Earlier this week, secretary of state of levelling up, housing and communities Michael Gove attended the Levelling Up, Housing and Communities Committee evidence session on the government’s levelling up plans announced last month in the Queen’s Speech.

During the session, he said since the record high of 244,000 completions pre-pandemic there has since been “a number of economic headwinds which will make life more difficult” to reach the 300,000 target of new homes. 

Gove said the target is still in place “but there are a number of factors that are going to make it and have made it more difficult”.

Gove highlighted the country’s “significant housing challenges” such as a historic lack of supply compared to the level of population growth. 

While Gove said the Treasury has confirmed the plans will be funded, he couldn’t confirm how the plans would be funded.

He also revealed that Parliamentary Under-Secretary of State for Levelling Up, Housing and Communities Eddie Hughes will reveal more on the renters and leasehold reforms later this week alongside the publication of today’s whitepaper. 

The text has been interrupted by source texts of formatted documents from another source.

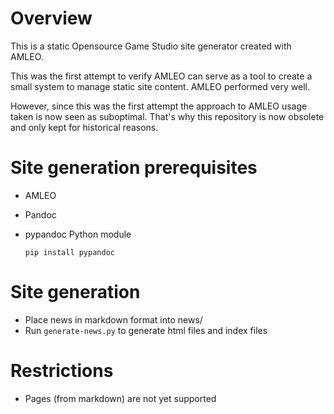 # Overview

This is a static Opensource Game Studio site generator created with AMLEO.

This was the first attempt to verify AMLEO can serve as a tool to create
a small system to manage static site content. AMLEO performed very well.

However, since this was the first attempt the approach to AMLEO usage taken
is now seen as suboptimal. That's why this repository is now obsolete
and only kept for historical reasons.

# Site generation prerequisites

* AMLEO
* Pandoc
* pypandoc Python module

    ```pip install pypandoc```

# Site generation

* Place news in markdown format into news/
* Run `generate-news.py` to generate html files and index files

# Restrictions

* Pages (from markdown) are not yet supported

Last week, UK Prime Minister Boris Johnson announced new measures to support more people to get onto the property ladder, including a comprehensive review of the mortgage market.

The Prime Minister set out the government’s commitment to reversing declining homeownership rates.

However, the new proposals were not welcomed by those within the industry with Shaw Financial Services founder Lewis Shaw describing the Prime Minister’s announcement as “the ultimate political meringue: sweet, lightweight and with very little substance”.